Жизнь русского обывателя. От дворца до острога - Леонид Беловинский
Шрифт:
Интервал:
Понятно, что масса педагогов не вызывала у учеников никакого уважения, а только насмешки, и, если риск попасть за это под розги был не слишком велик, – «травлю»; даже в военных училищах имела место травля, и А. И. Куприн в «Юнкерах» живо описывает ее приемы. Многие мемуаристы вспоминают разнообразные, иногда довольно коварные способы травли, а то и просто издевательств над самыми безобидными педагогами. А вот еще гимназическая забава: «Во время перемены шум в зале и коридорах затихал и раздавалось змеиное шипение, очень сильное, так как шипели все, а всего в гимназии было триста человек. Надзиратели тщетно пытались заставить прекратить шипение. Оно затихало в том месте, где был надзиратель, но продолжалось в другом. Стоило надзирателю отойти и шипение раздавалось там, где он только что был. Забава и была интересна тем, что нервировала начальство…» (122; 77). Вспоминают прозвища, вспоминают сатирические песенки. Хотя бы вот: «Петр Степаныч Лукашов / Долетел до облаков, / Просил денег у богов / На починку сапогов. / Ему боги отказали / И в гимназию послали…» или: «Как директор наш Ладовский / Да инспектор Степановский / Вздумали играть; / А профессор водки Клушин / Да учитель наш Федюшин /В присядку плясать…» (122; 60).

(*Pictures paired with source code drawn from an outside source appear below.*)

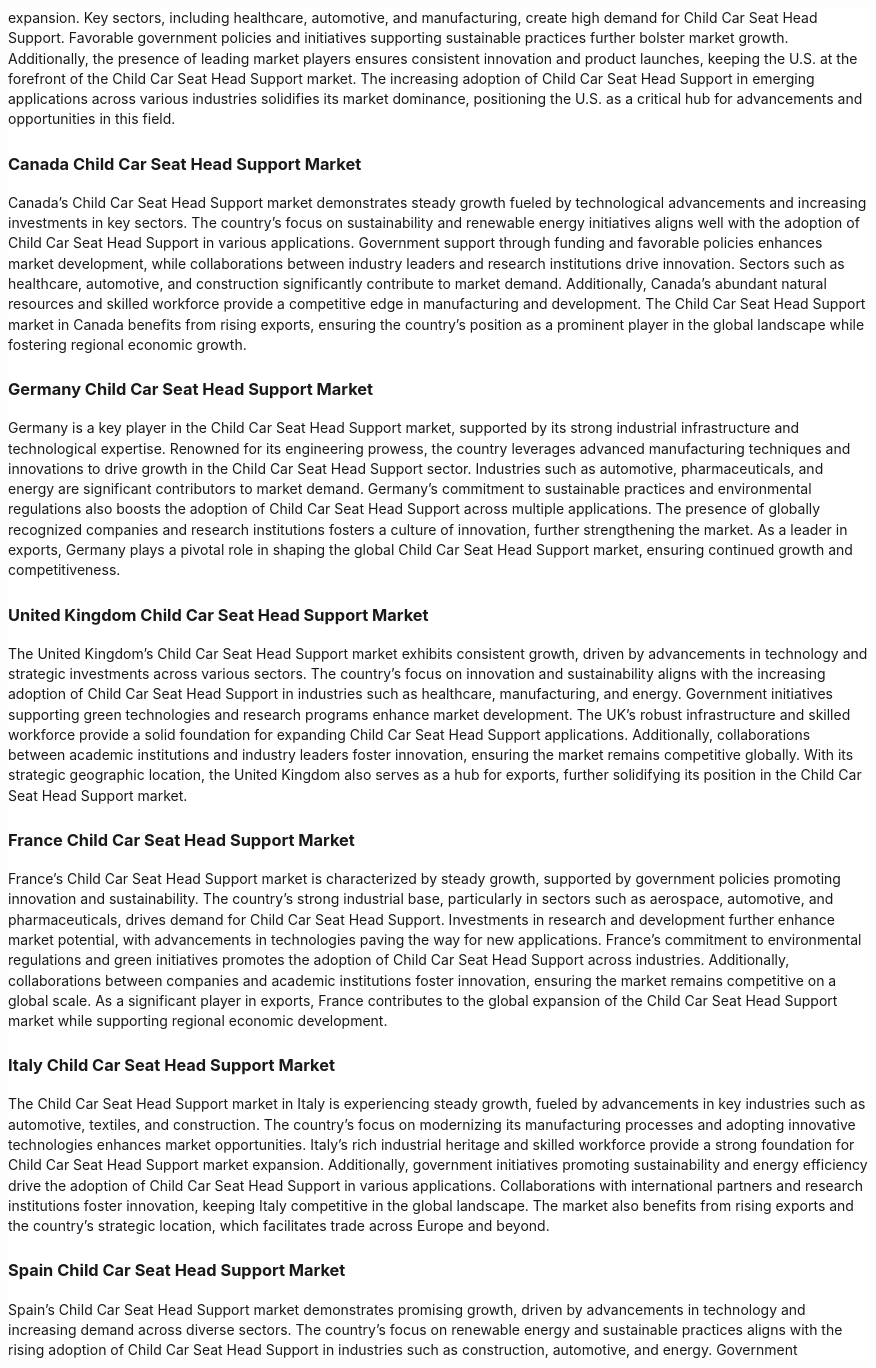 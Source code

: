 expansion. Key sectors, including healthcare, automotive, and manufacturing, create high demand for Child Car Seat Head Support. Favorable government policies and initiatives supporting sustainable practices further bolster market growth. Additionally, the presence of leading market players ensures consistent innovation and product launches, keeping the U.S. at the forefront of the Child Car Seat Head Support market. The increasing adoption of Child Car Seat Head Support in emerging applications across various industries solidifies its market dominance, positioning the U.S. as a critical hub for advancements and opportunities in this field.</p><h3>Canada Child Car Seat Head Support Market</h3><p>Canada&rsquo;s Child Car Seat Head Support market demonstrates steady growth fueled by technological advancements and increasing investments in key sectors. The country&rsquo;s focus on sustainability and renewable energy initiatives aligns well with the adoption of Child Car Seat Head Support in various applications. Government support through funding and favorable policies enhances market development, while collaborations between industry leaders and research institutions drive innovation. Sectors such as healthcare, automotive, and construction significantly contribute to market demand. Additionally, Canada&rsquo;s abundant natural resources and skilled workforce provide a competitive edge in manufacturing and development. The Child Car Seat Head Support market in Canada benefits from rising exports, ensuring the country&rsquo;s position as a prominent player in the global landscape while fostering regional economic growth.</p><h3>Germany Child Car Seat Head Support Market</h3><p>Germany is a key player in the Child Car Seat Head Support market, supported by its strong industrial infrastructure and technological expertise. Renowned for its engineering prowess, the country leverages advanced manufacturing techniques and innovations to drive growth in the Child Car Seat Head Support sector. Industries such as automotive, pharmaceuticals, and energy are significant contributors to market demand. Germany&rsquo;s commitment to sustainable practices and environmental regulations also boosts the adoption of Child Car Seat Head Support across multiple applications. The presence of globally recognized companies and research institutions fosters a culture of innovation, further strengthening the market. As a leader in exports, Germany plays a pivotal role in shaping the global Child Car Seat Head Support market, ensuring continued growth and competitiveness.</p><h3>United Kingdom Child Car Seat Head Support Market</h3><p>The United Kingdom&rsquo;s Child Car Seat Head Support market exhibits consistent growth, driven by advancements in technology and strategic investments across various sectors. The country&rsquo;s focus on innovation and sustainability aligns with the increasing adoption of Child Car Seat Head Support in industries such as healthcare, manufacturing, and energy. Government initiatives supporting green technologies and research programs enhance market development. The UK&rsquo;s robust infrastructure and skilled workforce provide a solid foundation for expanding Child Car Seat Head Support applications. Additionally, collaborations between academic institutions and industry leaders foster innovation, ensuring the market remains competitive globally. With its strategic geographic location, the United Kingdom also serves as a hub for exports, further solidifying its position in the Child Car Seat Head Support market.</p><h3>France Child Car Seat Head Support Market</h3><p>France&rsquo;s Child Car Seat Head Support market is characterized by steady growth, supported by government policies promoting innovation and sustainability. The country&rsquo;s strong industrial base, particularly in sectors such as aerospace, automotive, and pharmaceuticals, drives demand for Child Car Seat Head Support. Investments in research and development further enhance market potential, with advancements in technologies paving the way for new applications. France&rsquo;s commitment to environmental regulations and green initiatives promotes the adoption of Child Car Seat Head Support across industries. Additionally, collaborations between companies and academic institutions foster innovation, ensuring the market remains competitive on a global scale. As a significant player in exports, France contributes to the global expansion of the Child Car Seat Head Support market while supporting regional economic development.</p><h3>Italy Child Car Seat Head Support Market</h3><p>The Child Car Seat Head Support market in Italy is experiencing steady growth, fueled by advancements in key industries such as automotive, textiles, and construction. The country&rsquo;s focus on modernizing its manufacturing processes and adopting innovative technologies enhances market opportunities. Italy&rsquo;s rich industrial heritage and skilled workforce provide a strong foundation for Child Car Seat Head Support market expansion. Additionally, government initiatives promoting sustainability and energy efficiency drive the adoption of Child Car Seat Head Support in various applications. Collaborations with international partners and research institutions foster innovation, keeping Italy competitive in the global landscape. The market also benefits from rising exports and the country&rsquo;s strategic location, which facilitates trade across Europe and beyond.</p><h3>Spain Child Car Seat Head Support Market</h3><p>Spain&rsquo;s Child Car Seat Head Support market demonstrates promising growth, driven by advancements in technology and increasing demand across diverse sectors. The country&rsquo;s focus on renewable energy and sustainable practices aligns with the rising adoption of Child Car Seat Head Support in industries such as construction, automotive, and energy. Government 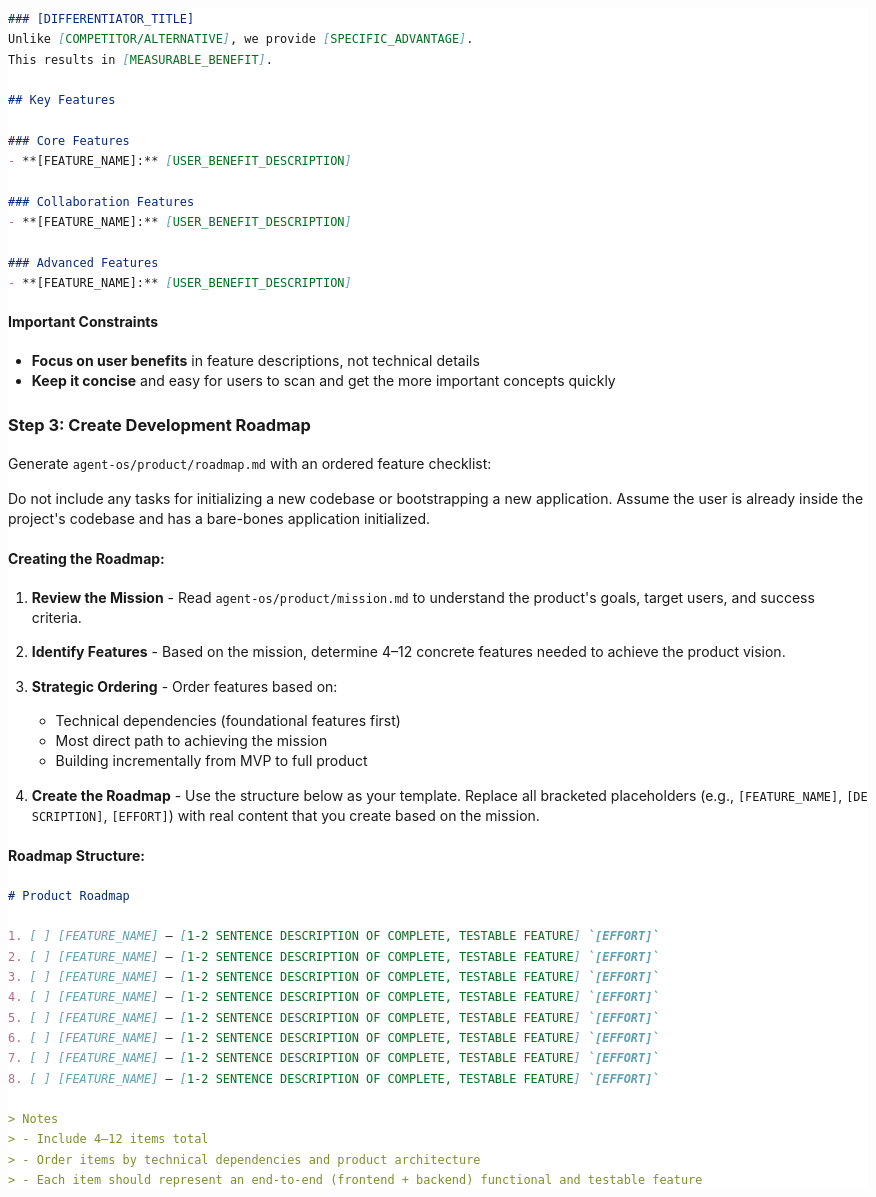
 ```markdown
### [DIFFERENTIATOR_TITLE]
Unlike [COMPETITOR/ALTERNATIVE], we provide [SPECIFIC_ADVANTAGE].
This results in [MEASURABLE_BENEFIT].

## Key Features

### Core Features
- **[FEATURE_NAME]:** [USER_BENEFIT_DESCRIPTION]

### Collaboration Features
- **[FEATURE_NAME]:** [USER_BENEFIT_DESCRIPTION]

### Advanced Features
- **[FEATURE_NAME]:** [USER_BENEFIT_DESCRIPTION]
```

#### Important Constraints

- **Focus on user benefits** in feature descriptions, not technical details
- **Keep it concise** and easy for users to scan and get the more important concepts quickly


### Step 3: Create Development Roadmap

Generate `agent-os/product/roadmap.md` with an ordered feature checklist:

Do not include any tasks for initializing a new codebase or bootstrapping a new application. Assume the user is already inside the project's codebase and has a bare-bones application initialized.

#### Creating the Roadmap:

1. **Review the Mission** - Read `agent-os/product/mission.md` to understand the product's goals, target users, and success criteria.

2. **Identify Features** - Based on the mission, determine 4–12 concrete features needed to achieve the product vision.

3. **Strategic Ordering** - Order features based on:
   - Technical dependencies (foundational features first)
   - Most direct path to achieving the mission
   - Building incrementally from MVP to full product

4. **Create the Roadmap** - Use the structure below as your template. Replace all bracketed placeholders (e.g., `[FEATURE_NAME]`, `[DESCRIPTION]`, `[EFFORT]`) with real content that you create based on the mission.

#### Roadmap Structure:
```markdown
# Product Roadmap

1. [ ] [FEATURE_NAME] — [1-2 SENTENCE DESCRIPTION OF COMPLETE, TESTABLE FEATURE] `[EFFORT]`
2. [ ] [FEATURE_NAME] — [1-2 SENTENCE DESCRIPTION OF COMPLETE, TESTABLE FEATURE] `[EFFORT]`
3. [ ] [FEATURE_NAME] — [1-2 SENTENCE DESCRIPTION OF COMPLETE, TESTABLE FEATURE] `[EFFORT]`
4. [ ] [FEATURE_NAME] — [1-2 SENTENCE DESCRIPTION OF COMPLETE, TESTABLE FEATURE] `[EFFORT]`
5. [ ] [FEATURE_NAME] — [1-2 SENTENCE DESCRIPTION OF COMPLETE, TESTABLE FEATURE] `[EFFORT]`
6. [ ] [FEATURE_NAME] — [1-2 SENTENCE DESCRIPTION OF COMPLETE, TESTABLE FEATURE] `[EFFORT]`
7. [ ] [FEATURE_NAME] — [1-2 SENTENCE DESCRIPTION OF COMPLETE, TESTABLE FEATURE] `[EFFORT]`
8. [ ] [FEATURE_NAME] — [1-2 SENTENCE DESCRIPTION OF COMPLETE, TESTABLE FEATURE] `[EFFORT]`

> Notes
> - Include 4–12 items total
> - Order items by technical dependencies and product architecture
> - Each item should represent an end-to-end (frontend + backend) functional and testable feature
```
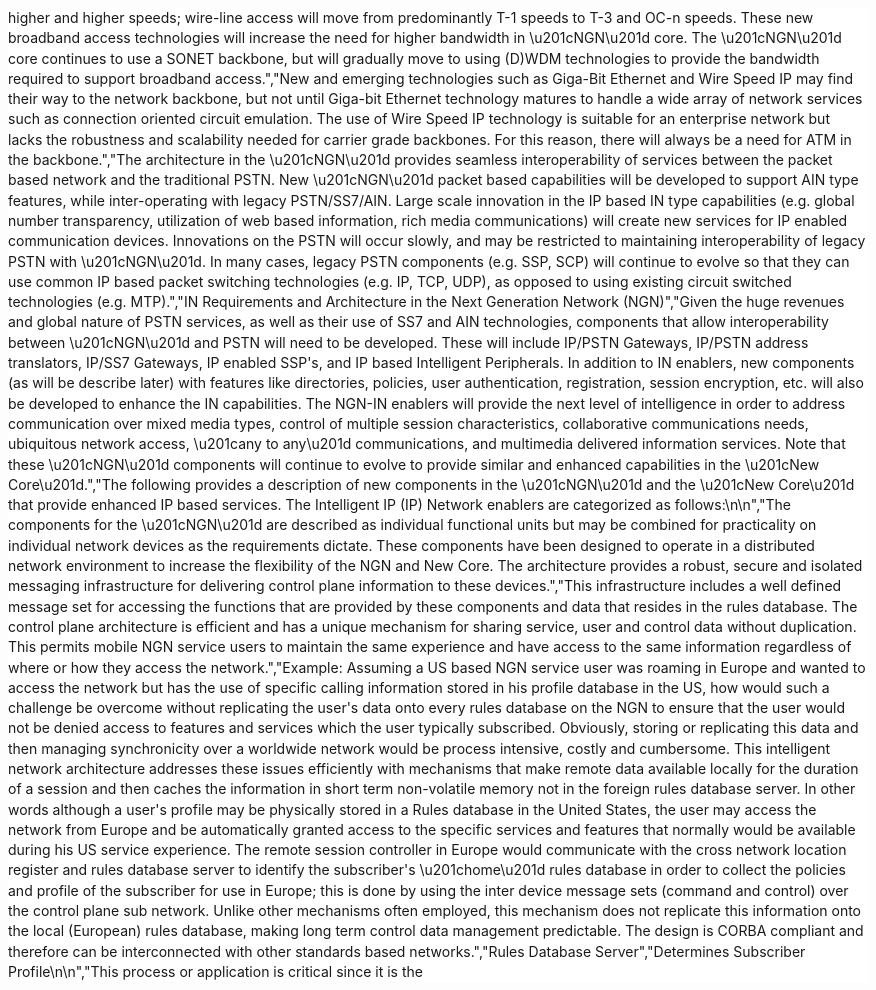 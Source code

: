 higher and higher speeds; wire-line access will move from predominantly T-1 speeds to T-3 and OC-n speeds. These new broadband access technologies will increase the need for higher bandwidth in \u201cNGN\u201d core. The \u201cNGN\u201d core continues to use a SONET backbone, but will gradually move to using (D)WDM technologies to provide the bandwidth required to support broadband access.","New and emerging technologies such as Giga-Bit Ethernet and Wire Speed IP may find their way to the network backbone, but not until Giga-bit Ethernet technology matures to handle a wide array of network services such as connection oriented circuit emulation. The use of Wire Speed IP technology is suitable for an enterprise network but lacks the robustness and scalability needed for carrier grade backbones. For this reason, there will always be a need for ATM in the backbone.","The architecture in the \u201cNGN\u201d provides seamless interoperability of services between the packet based network and the traditional PSTN. New \u201cNGN\u201d packet based capabilities will be developed to support AIN type features, while inter-operating with legacy PSTN\/SS7\/AIN. Large scale innovation in the IP based IN type capabilities (e.g. global number transparency, utilization of web based information, rich media communications) will create new services for IP enabled communication devices. Innovations on the PSTN will occur slowly, and may be restricted to maintaining interoperability of legacy PSTN with \u201cNGN\u201d. In many cases, legacy PSTN components (e.g. SSP, SCP) will continue to evolve so that they can use common IP based packet switching technologies (e.g. IP, TCP, UDP), as opposed to using existing circuit switched technologies (e.g. MTP).","IN Requirements and Architecture in the Next Generation Network (NGN)","Given the huge revenues and global nature of PSTN services, as well as their use of SS7 and AIN technologies, components that allow interoperability between \u201cNGN\u201d and PSTN will need to be developed. These will include IP\/PSTN Gateways, IP\/PSTN address translators, IP\/SS7 Gateways, IP enabled SSP's, and IP based Intelligent Peripherals. In addition to IN enablers, new components (as will be describe later) with features like directories, policies, user authentication, registration, session encryption, etc. will also be developed to enhance the IN capabilities. The NGN-IN enablers will provide the next level of intelligence in order to address communication over mixed media types, control of multiple session characteristics, collaborative communications needs, ubiquitous network access, \u201cany to any\u201d communications, and multimedia delivered information services. Note that these \u201cNGN\u201d components will continue to evolve to provide similar and enhanced capabilities in the \u201cNew Core\u201d.","The following provides a description of new components in the \u201cNGN\u201d and the \u201cNew Core\u201d that provide enhanced IP based services. The Intelligent IP (IP) Network enablers are categorized as follows:\n\n","The components for the \u201cNGN\u201d are described as individual functional units but may be combined for practicality on individual network devices as the requirements dictate. These components have been designed to operate in a distributed network environment to increase the flexibility of the NGN and New Core. The architecture provides a robust, secure and isolated messaging infrastructure for delivering control plane information to these devices.","This infrastructure includes a well defined message set for accessing the functions that are provided by these components and data that resides in the rules database. The control plane architecture is efficient and has a unique mechanism for sharing service, user and control data without duplication. This permits mobile NGN service users to maintain the same experience and have access to the same information regardless of where or how they access the network.","Example: Assuming a US based NGN service user was roaming in Europe and wanted to access the network but has the use of specific calling information stored in his profile database in the US, how would such a challenge be overcome without replicating the user's data onto every rules database on the NGN to ensure that the user would not be denied access to features and services which the user typically subscribed. Obviously, storing or replicating this data and then managing synchronicity over a worldwide network would be process intensive, costly and cumbersome. This intelligent network architecture addresses these issues efficiently with mechanisms that make remote data available locally for the duration of a session and then caches the information in short term non-volatile memory not in the foreign rules database server. In other words although a user's profile may be physically stored in a Rules database in the United States, the user may access the network from Europe and be automatically granted access to the specific services and features that normally would be available during his US service experience. The remote session controller in Europe would communicate with the cross network location register and rules database server to identify the subscriber's \u201chome\u201d rules database in order to collect the policies and profile of the subscriber for use in Europe; this is done by using the inter device message sets (command and control) over the control plane sub network. Unlike other mechanisms often employed, this mechanism does not replicate this information onto the local (European) rules database, making long term control data management predictable. The design is CORBA compliant and therefore can be interconnected with other standards based networks.","Rules Database Server","Determines Subscriber Profile\n\n","This process or application is critical since it is the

Каковы были результаты обучения у всех этих то чудаков, то монстров, то просто равнодушных чиновников, то людей, никогда учеными и не бывших, можно не только представить, но и удостовериться у многих современников. Недаром, подытоживая свои впечатления от гимназии, Н. П. Кондаков приводит забавную остроту: «Корни просвещения (русского) горьки, а плоды его кислы». Эту остроту недурно было бы почаще вспоминать нынешним поклонникам старой классической гимназии. «И вот мы окончили курс наук, – вспоминает свое обучение в Петербургском благородном пансионе И. И. Панаев. – В руках у нас великолепные пергаментные листы с правами на чины и с удостоверениями, что мы во всех науках имеем отличные, очень хорошие или достаточные сведения и притом отличались примерным благонравием… Но ни начальству, ни родителям, ни нам не приходит в голову, для чего мы приготовлены и приготовлены ли к чему-нибудь?…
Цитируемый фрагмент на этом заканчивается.